Cats suffer from a Herpes virus in all its recurrent glory too – Feline Herpes Virus, or FHV. In cats, it is primarily a respiratory virus. The most common patients are kittens, who have immune systems too inexperienced to kick out the virus before it gets a toe-hold. These kittens can be sick to varying degrees: some just basically have a “head-cold”, some can have such severe upper respiratory disease that they can’t eat or breathe properly.
So what makes FHV such a particularly nefarious virus?
- One charming characteristic of the virus is that it can eat its way through the surfaces of lips and tongues to cause ulcerated sores. This has a lot to do with why the severely affected kittens don’t eat – it just hurts too much.
- Eyes. Ouch. Just – ouch. It’s bad enough when the virus inflames the skin and inner linings (conjunctivae) of the eyelids and eye sockets. Affected kittens have painful red eyes that often end up sealed shut by swelling and discharge. But it is worse when the virus colonizes the cornea, the clear window over the front of the eye. This does happen in people too – my own partner recently had his first exposure to the cold sore virus (don’t ask me how someone makes it to his forties with no cold sores…), but instead of causing a lip ulcer, the virus went right into his cornea. So I can report from an actual human’s point of view that herpes in your eye really hurts.
- Pickles’ Story: I recently treated a 9 year old cat, Pickles, whose eye became suddenly clouded over and painful. A dye we use to show up breaks in the cornea, called fluorescein, showed nothing – the problem was in the “glass” of the window itself, not on the surface. By a couple of days later, Pickles’ cornea had effectively melted, and was sagging down and bulging forward. Behind it, in the front chamber of the eye, was a big glob of protein material – the same kind of protein that is in the ooze from a skinned knee, that the body uses to try and patch and repair itself. We managed not to have the eyeball rupture, and the eye has healed to the point where it is not painful anymore – but that eye will never be the same again.
- The Forever Factor. When the virus first enters the eyes and respiratory tract, there is a chance for the immune system’s antibodies (if it has any made) to shackle the virus, and not let it go further. If the virus is tangled up in an antibody, it is held and marked for immune cells to swallow and digest it. BUT… if the virus gets a chance to invade and colonize tissues before any antibodies hobble it, then it finds its hiding place. Herpes viruses are neurotropic – this means they have a special ability to find and latch on to nerve tissue, and insinuate themselves right into the nerve fibres. Hiding in here, the viruses are invisible to the immune system. If the immune system has good vigilance, and has learned how to make anti-herpes virus antibodies, then it can trip up and stop any virus that dares to emerge. However, if the immune system is not doing such a good job, if it is impaired by stress hormones, fading with age, or busy fighting something else, then the virus can show itself again. This could be what happened with Pickles – he may have had that virus hanging on since he was a tiny kitten.

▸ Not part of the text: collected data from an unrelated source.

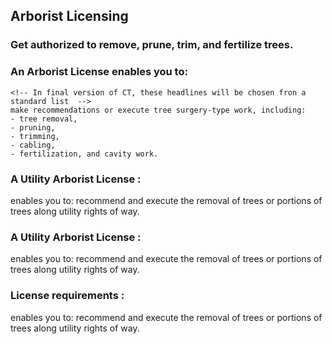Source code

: <!--service categories (from category content type): Licensing, Horticulture -->
<!-- entry title -->
## Arborist Licensing
<!--entry subhead -->
### Get authorized to remove, prune, trim, and fertilize trees.
<!--// entry subhead -->

<!-- Below are the standard fields describing the benefits, requirements and means of accessing the service. Each one is a referenced "description with headline" content type. User can add up to ten of these -->


   ### An Arborist License enables you to:
    <!-- In final version of CT, these headlines will be chosen fron a standard list  -->
    make recommendations or execute tree surgery-type work, including:
    - tree removal, 
    - pruning, 
    - trimming, 
    - cabling, 
    - fertilization, and cavity work. 
  <!-- // description with headline CT reference -->

  <!-- description with headline CT reference #2 -->
  <!-- In final version of CT, the headlines will be chosen fron a standard list  -->
  ### A Utility Arborist License :
  enables you to: recommend and execute the removal of trees or portions of trees along utility rights of way.
  <!-- // description with headline CT reference #3 -->

 <!-- description with headline CT reference -->
  <!-- In final version of CT, the headlines will be chosen fron a standard list  -->
  ### A Utility Arborist License :
enables you to: recommend and execute the removal of trees or portions of trees along utility rights of way.

<!-- // description with headline CT reference -->
<!-- description with headline CT reference -->
  <!-- In final version of CT, the headlines will be chosen fron a standard list  -->
  ### License requirements :
enables you to: recommend and execute the removal of trees or portions of trees along utility rights of way.

 
<!-- // description with headline CT reference -->
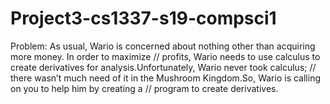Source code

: # Project3-cs1337-s19-compsci1
Problem: As usual, Wario is concerned about nothing other than acquiring more money. In order to maximize 
//             profits, Wario needs to use calculus to create derivatives for analysis.Unfortunately, Wario never took calculus; 
//             there wasn’t much need of it in the Mushroom Kingdom.So, Wario is calling on you to help him by creating a 
//             program to create derivatives.
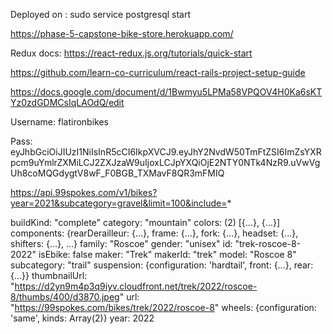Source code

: Deployed on :
sudo service postgresql start

https://phase-5-capstone-bike-store.herokuapp.com/

Redux docs: https://react-redux.js.org/tutorials/quick-start

https://github.com/learn-co-curriculum/react-rails-project-setup-guide


https://docs.google.com/document/d/1Bwmyu5LPMa58VPQOV4H0Ka6sKTYz0zdGDMCsIqLAOdQ/edit


Username: flatironbikes

Pass: eyJhbGciOiJIUzI1NiIsInR5cCI6IkpXVCJ9.eyJhY2NvdW50TmFtZSI6ImZsYXRpcm9uYmlrZXMiLCJ2ZXJzaW9uIjoxLCJpYXQiOjE2NTY0NTk4NzR9.uVwVgUh8coMQGdygtV8wF_F0BGB_TXMavF8QR3mFMIQ

https://api.99spokes.com/v1/bikes?year=2021&subcategory=gravel&limit=100&include=*


buildKind: "complete"
category: "mountain"
colors: (2) [{…}, {…}]
components: {rearDerailleur: {…}, frame: {…}, fork: {…}, headset: {…}, shifters: {…}, …}
family: "Roscoe"
gender: "unisex"
id: "trek-roscoe-8-2022"
isEbike: false
maker: "Trek"
makerId: "trek"
model: "Roscoe 8"
subcategory: "trail"
suspension: {configuration: 'hardtail', front: {…}, rear: {…}}
thumbnailUrl: "https://d2yn9m4p3q9iyv.cloudfront.net/trek/2022/roscoe-8/thumbs/400/d3870.jpeg"
url: "https://99spokes.com/bikes/trek/2022/roscoe-8"
wheels: {configuration: 'same', kinds: Array(2)}
year: 2022

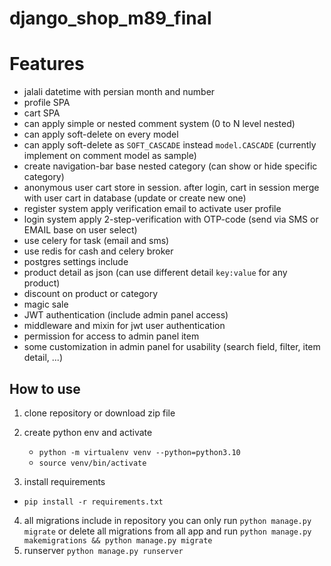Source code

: # django_shop_m89_final

# Features
- jalali datetime with persian month and number
- profile SPA
- cart SPA
- can apply simple or nested comment system (0 to N level nested)
- can apply soft-delete on every model
- can apply soft-delete as `SOFT_CASCADE` instead `model.CASCADE` (currently implement on comment model as sample)
- create navigation-bar base nested category (can show or hide specific category)
- anonymous user cart store in session. after login, cart in session merge with user cart in database (update or create new one)
- register system apply verification email to activate user profile
- login system apply 2-step-verification with OTP-code (send via SMS or EMAIL base on user select)
- use celery for task (email and sms)
- use redis for cash and celery broker
- postgres settings include
- product detail as json (can use different detail `key:value` for any product)
- discount on product or category
- magic sale
- JWT authentication (include admin panel access)
- middleware and mixin for jwt user authentication
- permission for access to admin panel item
- some customization in admin panel for usability (search field, filter, item detail, ...)


## How to use
1. clone repository or download zip file

2. create python env and activate
   - `python -m virtualenv venv --python=python3.10`
   - `source venv/bin/activate`
3. install requirements
  - `pip install -r requirements.txt`
4. all migrations include in repository you can only run `python manage.py migrate` or delete all migrations from all app and run `python manage.py makemigrations && python manage.py migrate`
5. runserver `python manage.py runserver`
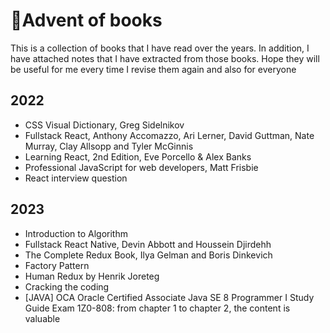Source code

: # 🎄Advent of books

This is a collection of books that I have read over the years. In addition, I have attached notes that I have extracted from those books. Hope they will be useful for me every time I revise them again and also for everyone 


## 2022

- CSS Visual Dictionary, Greg Sidelnikov
- Fullstack React, Anthony Accomazzo, Ari Lerner, David Guttman, Nate Murray, Clay Allsopp and Tyler McGinnis
- Learning React, 2nd Edition, Eve Porcello & Alex Banks
- Professional JavaScript for web developers, Matt Frisbie
- React interview question

## 2023

- Introduction to Algorithm
- Fullstack React Native, Devin Abbott and Houssein Djirdehh
- The Complete Redux Book, Ilya Gelman and Boris Dinkevich
- Factory Pattern
- Human Redux by Henrik Joreteg
- Cracking the coding
- [JAVA] OCA Oracle Certified Associate Java SE 8 Programmer I Study Guide Exam 1Z0-808: from chapter 1 to chapter 2, the content is valuable
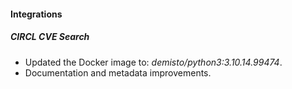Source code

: 
#### Integrations

##### CIRCL CVE Search

- Updated the Docker image to: *demisto/python3:3.10.14.99474*.
- Documentation and metadata improvements.
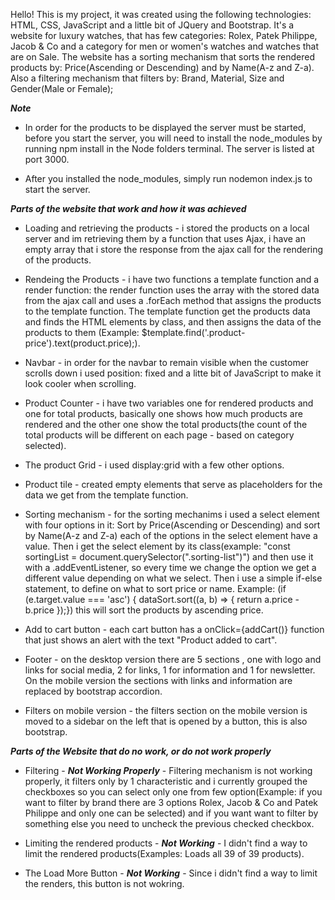 Hello! This is my project, it was created using the following technologies: HTML, CSS, JavaScript and a little bit of JQuery and Bootstrap.
It's a website for luxury watches, that has few categories: Rolex, Patek Philippe, Jacob & Co and a category for men or women's watches and watches that are on Sale. The website has a sorting mechanism that sorts the rendered products by: Price(Ascending or Descending) and by Name(A-z and Z-a). Also a filtering mechanism that filters by: Brand, Material, Size and Gender(Male or Female);

***Note***

* In order for the products to be displayed the server must be started, before you start the server, you will need to install the node_modules by running npm install in the Node folders terminal. The server is listed at port 3000.

* After you installed the node_modules, simply run nodemon index.js to start the server.

  
  
***Parts of the website that work and how it was achieved***

* Loading and retrieving the products - i stored the products on a local server and im retrieving them by a function that uses Ajax, i have an empty array that i store the response from the ajax call for the rendering of the products.

* Rendeing the Products - i have two functions a template function and a render function: the render function uses the array with the stored data from the ajax call and uses a .forEach method that assigns the products to the template function. The template function get the products data and finds the HTML elements by class, and then assigns the data of the products to them (Example: $template.find('.product-price').text(product.price);).

* Navbar - in order for the navbar to remain visible when the customer scrolls down i used position: fixed and a litte bit of JavaScript to make it look cooler when scrolling.

* Product Counter - i have two variables one for rendered products and one for total products, basically one shows how much products are rendered and the other one show the total products(the count of the total products will be different on each page - based on category selected).

* The product Grid - i used display:grid with a few other options.

* Product tile - created empty elements that serve as placeholders for the data we get from the template function.

* Sorting mechanism - for the sorting mechanims i used a select element with four options in it: Sort by Price(Ascending or Descending) and sort by Name(A-z and Z-a) each of the options in the select element have a value. Then i get the select element by its class(example: "const sortingList = document.querySelector(".sorting-list")") and then use it with a .addEventListener, so every time we change the option we get a different value depending on what we select. Then i use a simple if-else statement, to define on what to sort price or name. Example: (if (e.target.value === 'asc') { dataSort.sort((a, b) => { return a.price - b.price });}) this will sort the products by ascending price.

* Add to cart button - each cart button has a onClick={addCart()} function that just shows an alert with the text "Product
added to cart".

* Footer - on the desktop version there are 5 sections , one with logo and links for social media, 2 for links, 1 for information and 1 for newsletter. On the mobile version the sections with links and information are replaced by bootstrap accordion.

* Filters on mobile version - the filters section on the mobile version is moved to a sidebar on the left that is opened by a button, this is also bootstrap.

***Parts of the Website that do no work, or do not work properly***

* Filtering - ***Not Working Properly*** - Filtering mechanism is not working properly, it filters only by 1 characteristic and i currently grouped the checkboxes so you can select only one from few option(Example: if you want to filter by brand there are 3 options Rolex, Jacob & Co and Patek Philippe and only one can be selected) and if you want want to filter by something else you need to uncheck the previous checked checkbox.

* Limiting the rendered products - ***Not Working*** - I didn't find a way to limit the rendered products(Examples: Loads all 39 of 39 products).

* The Load More Button - ***Not Working*** - Since i didn't find a way to limit the renders, this button is not wokring.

So, what do we do about FHV?
- Train the immune system. This is where vaccination comes in; FHV is one of the 3 respiratory viruses in the core vaccine we give to cats. If we teach a kitten how to fight the virus before it ever tries to enter, then the infection will never get established in that kitten’s tissues. If the virus has already made its way in and found its hidey-holes, then vaccination gives the immune system the tools to keep it in hiding. Every time the virus tries to emerge, the antibodies will jump it, limiting or even preventing an outbreak.
- Trick the virus. Virus replication involves having the virus’s genetic code hijack cell machinery, causing the cells to make more copies of the virus. An important ingredient of this process is the amino acid called Arginine. There is another amino acid that is a “look-alike” for Arginine, called Lysine. If we give the cat extra Lysine at the first sign of an outbreak, we can short-circuit the outbreak. The virus grabs on to the Lysine, mistaking it for Arginine, and thus is unable to complete repication.
- Fortify! This means keeping your infected FHV cat in an optimal state of health. Well balanced, digestible diet; regular vet check-ups, to catch illnesses before they get too far; and, if possible, keeping you cat as an inddor kitty, with less exposure to illnesses or injury.